Ethiopian troops are congregating along the Somali border, amid allegations
that the so-called Union of Islamic Courts, which now controls the capital city
of Mogadishu and a growing part of the country, is being armed by Eritrea. Ethiopia
and Eritrea, headed by nationalist regimes that were originally allies, fought
a bloody war in 1998-2000 in which tens of thousands died.
Although Washington led the United Nations diplomacy that brought the war between
Ethiopia and Eritrea to an end, the Bush administration has since boosted Ethiopia
as a regional power, conveniently ignoring violations of human rights committed
by Prime Minister Meles Zenawi’s regime.
The Bush administration has made clear that it regards the Union of Islamic
Courts’ control of Mogadishu as a major threat in its “global war
on terror.” The US is backing the Transitional Federal Government (TFG),
a squabbling group of politicians and warlords based in the inland town of Baidoa
as the “legitimate governing body in Somalia,” even though this
body is little more than a front for Ethiopian interests in Somalia.
According to press reports, Ethiopian forces have been observed in several
Somali towns, including Baidoa. A BBC report indicates the Ethiopians have up
to 5,000 troops, including tanks, stationed on the border, whilst the Economist
gives a figure of 25,000. A warning from the Brussels-based International Crisis
group states that “Military and diplomatic observers in Nairobi believe
Ethiopia is preparing to carry out a short, sharp strike deep into southern
Somalia if it deems the Courts a sufficient threat.”

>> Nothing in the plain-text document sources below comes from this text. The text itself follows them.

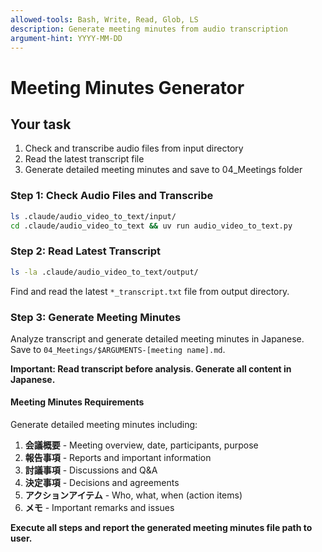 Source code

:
 ```yaml
---
allowed-tools: Bash, Write, Read, Glob, LS
description: Generate meeting minutes from audio transcription
argument-hint: YYYY-MM-DD
---
```


# Meeting Minutes Generator

## Your task

1. Check and transcribe audio files from input directory
2. Read the latest transcript file
3. Generate detailed meeting minutes and save to 04_Meetings folder

### Step 1: Check Audio Files and Transcribe

```bash
ls .claude/audio_video_to_text/input/
cd .claude/audio_video_to_text && uv run audio_video_to_text.py
```

### Step 2: Read Latest Transcript

```bash
ls -la .claude/audio_video_to_text/output/
```

Find and read the latest `*_transcript.txt` file from output directory.

### Step 3: Generate Meeting Minutes

Analyze transcript and generate detailed meeting minutes in Japanese. Save to `04_Meetings/$ARGUMENTS-[meeting name].md`.

**Important: Read transcript before analysis. Generate all content in Japanese.**

#### Meeting Minutes Requirements

Generate detailed meeting minutes including:

1. **会議概要** - Meeting overview, date, participants, purpose
2. **報告事項** - Reports and important information
3. **討議事項** - Discussions and Q&A
4. **決定事項** - Decisions and agreements
5. **アクションアイテム** - Who, what, when (action items)
6. **メモ** - Important remarks and issues

**Execute all steps and report the generated meeting minutes file path to user.**
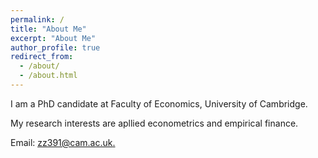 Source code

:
```yaml
---
permalink: /
title: "About Me"
excerpt: "About Me"
author_profile: true
redirect_from: 
  - /about/
  - /about.html
---
```


I am a PhD candidate at Faculty of Economics, University of Cambridge.

<!-- I received my PhD from xx in xx.-->

My research interests are apllied econometrics and empirical finance.

Email: <u><a href="{{mailto:zz391@cam.ac.uk}}">zz391@cam.ac.uk</a>.</u>
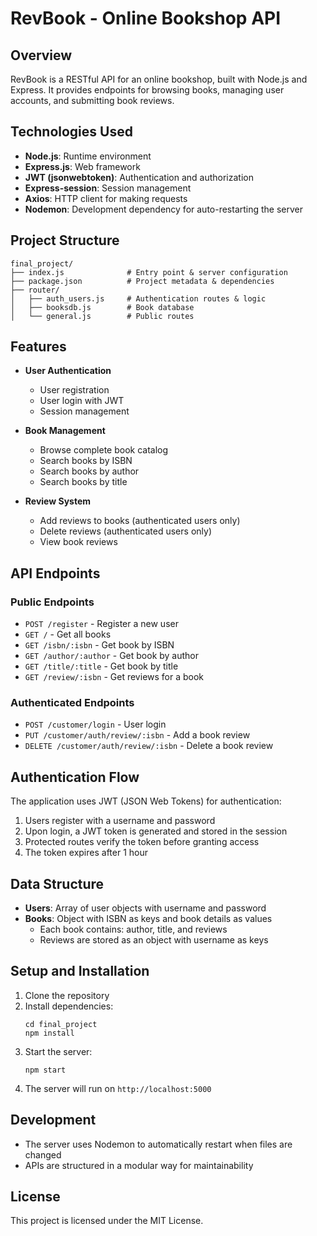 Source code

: # RevBook - Online Bookshop API

## Overview
RevBook is a RESTful API for an online bookshop, built with Node.js and Express. It provides endpoints for browsing books, managing user accounts, and submitting book reviews.

## Technologies Used
- **Node.js**: Runtime environment
- **Express.js**: Web framework
- **JWT (jsonwebtoken)**: Authentication and authorization
- **Express-session**: Session management
- **Axios**: HTTP client for making requests
- **Nodemon**: Development dependency for auto-restarting the server

## Project Structure
```
final_project/
├── index.js              # Entry point & server configuration
├── package.json          # Project metadata & dependencies
├── router/
│   ├── auth_users.js     # Authentication routes & logic
│   ├── booksdb.js        # Book database
│   └── general.js        # Public routes
```

## Features
- **User Authentication**
  - User registration
  - User login with JWT
  - Session management

- **Book Management**
  - Browse complete book catalog
  - Search books by ISBN
  - Search books by author
  - Search books by title

- **Review System**
  - Add reviews to books (authenticated users only)
  - Delete reviews (authenticated users only)
  - View book reviews

## API Endpoints

### Public Endpoints
- `POST /register` - Register a new user
- `GET /` - Get all books
- `GET /isbn/:isbn` - Get book by ISBN
- `GET /author/:author` - Get book by author
- `GET /title/:title` - Get book by title
- `GET /review/:isbn` - Get reviews for a book

### Authenticated Endpoints
- `POST /customer/login` - User login
- `PUT /customer/auth/review/:isbn` - Add a book review
- `DELETE /customer/auth/review/:isbn` - Delete a book review

## Authentication Flow
The application uses JWT (JSON Web Tokens) for authentication:
1. Users register with a username and password
2. Upon login, a JWT token is generated and stored in the session
3. Protected routes verify the token before granting access
4. The token expires after 1 hour

## Data Structure
- **Users**: Array of user objects with username and password
- **Books**: Object with ISBN as keys and book details as values
  - Each book contains: author, title, and reviews
  - Reviews are stored as an object with username as keys

## Setup and Installation
1. Clone the repository
2. Install dependencies:
   ```
   cd final_project
   npm install
   ```
3. Start the server:
   ```
   npm start
   ```
4. The server will run on `http://localhost:5000`

## Development
- The server uses Nodemon to automatically restart when files are changed
- APIs are structured in a modular way for maintainability

## License
This project is licensed under the MIT License. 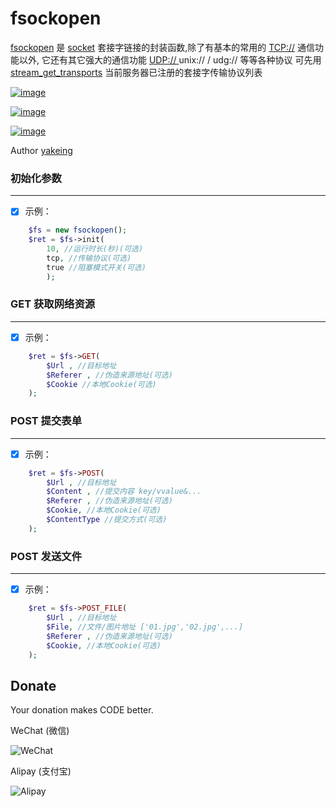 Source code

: # fsockopen
 [fsockopen](http://www.php.net/manual/zh/function.fsockopen.php) 是 [socket](http://baike.baidu.com/link?url=vEfhjKHoJNnb5eN2qzUIUtviPBG8zeEv8-PSGBFv7YyVE0JoRVGv_APfOLXCsFVtjaf3h12OSLvUwJaUPn_Wmq) 套接字链接的封装函数,除了有基本的常用的 [TCP://](http://baike.baidu.com/item/TCP%2FIP%E5%8D%8F%E8%AE%AE) 通信功能以外, 它还有其它强大的通信功能 [UDP:// ](http://baike.baidu.com/link?url=NpRzddM-7gSodefpLJ3Y9CaoYirrM6UVsymQ2dnPBU_O_q9GwWSc7imxtSwEcb-8RlBMbzr6wVTbTpmOk_bglx6FX9q8VLlF3NVQs7Yi0xzz5NArvxQAZpQJtgYBIclosdU6AkrAM7n6oJs1K8LfL_) unix:// / udg:// 等等各种协议 可先用 [stream_get_transports](http://php.net/manual/zh/function.stream-get-transports.php) 当前服务器已注册的套接字传输协议列表
 
[![image](https://oauth.applinzi.com/SvgLabel/4D4D4D/License/F66000/MPL2.0/image.svg)](https://github.com/yakeing/fsockopen/blob/master/LICENSE)

[![image](https://oauth.applinzi.com/SvgLabel/4D4D4D/Language/007EC6/PHP/image.svg)](https://github.com/yakeing/fsockopen/blob/master/fsockopen_class.php)

[![image](https://oauth.applinzi.com/SvgLabel/4D4D4D/Version/97CA00/1.2/image.svg)](https://github.com/yakeing/fsockopen/blob/master/fsockopen_class.php)

Author [yakeing](http://weibo.com/yakeing)

### 初始化参数
-----
- [x] 示例：
```php
    $fs = new fsockopen();
    $ret = $fs->init(
        10, //运行时长(秒)(可选)
        tcp, //传输协议(可选)
        true //阻塞模式开关(可选)
        );
```

### GET 获取网络资源
-----
- [x] 示例：
```php
    $ret = $fs->GET(
        $Url , //目标地址
        $Referer , //伪造来源地址(可选)
        $Cookie //本地Cookie(可选)
    );
```


### POST 提交表单
-----
- [x] 示例：
```php
    $ret = $fs->POST(
        $Url , //目标地址
        $Content , //提交内容 key/vvalue&...
        $Referer , //伪造来源地址(可选)
        $Cookie, //本地Cookie(可选)
        $ContentType //提交方式(可选)
    );
```

### POST 发送文件
-----
- [x] 示例：
```php
    $ret = $fs->POST_FILE(
        $Url , //目标地址
        $File, //文件/图片地址 ['01.jpg','02.jpg',...]
        $Referer , //伪造来源地址(可选)
        $Cookie, //本地Cookie(可选)
    );
```


Donate
---
Your donation makes CODE better.

 WeChat (微信)
 
 ![WeChat](https://oauth.applinzi.com/QrCode/180/WeChat/H/0/FFFFFF/000000/wxp%3a%7C%7Cf2f0SOGAUjQ1ALzigoyN7nW8tK68D2oeU3YO/image.png)

 Alipay (支付宝)

 ![Alipay](https://oauth.applinzi.com/QrCode/180/Alipay/H/0/FFFFFF/000000/HTTPS%3a%7C%7CQR.ALIPAY.COM%7CTSX082709YGHVXYUQCWKD6/image.png)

In June, militias associated with the Islamic Courts gained control of Mogadishu
after defeating a coalition of warlords known as the Alliance for the Restoration
of Peace and Counter-Terrorism, or Anti-Terrorism Alliance, supported by Ethiopia.
The Washington Post reported in May that the Alliance was also being secretly
backed by the US, violating the UN arms embargo against Somalia.
Africa Confidential reported that CIA operatives flew into Mogadishu in early
2006 with thousands of dollars for the Anti-Terrorist Alliance. The US claims
that Al Qaeda members are being sheltered by the Islamic Courts, one of whose
main leaders, Sheik Hassan Dahir Aweys, is on an American list of wanted terrorists.
Since the setback in June for the Bush administration’s covert operations
in Somalia, an ostensibly more diplomatic approach has been developed. The US
State Department in June cobbled together the Somalia Contact Group, made up
of the US, the European Union and Italy, Britain, Sweden and Norway, with Tanzania
as the token African participant. The African Union, Arab League and the Inter-Governmental
Authority on Development (the group of neighbouring African countries with interests
in Somalia) were given only observer status.
The Contact Group’s first act was to call for an immediate end to the
fighting in Somalia and for talks between the Transitional Federal Government
and the Union of Islamic Courts. There have been no further talks after the
first meeting between the Courts and the TFG took place in Khartoum. The Courts
refuse to take part until Ethiopian troops are withdrawn from Baidoa.
Following the defeat of the of the Anti-Terrorist Alliance warlords, the US
has felt obliged to warn Ethiopia and Eritrea publicly of the danger of triggering
a regional war. US State Department official Jendayi Frazer told Ethiopia “not
to get drawn into this provocation,” obviously sympathising with the view
from Addis Ababa that “Islamic terrorism” is the source of the problem.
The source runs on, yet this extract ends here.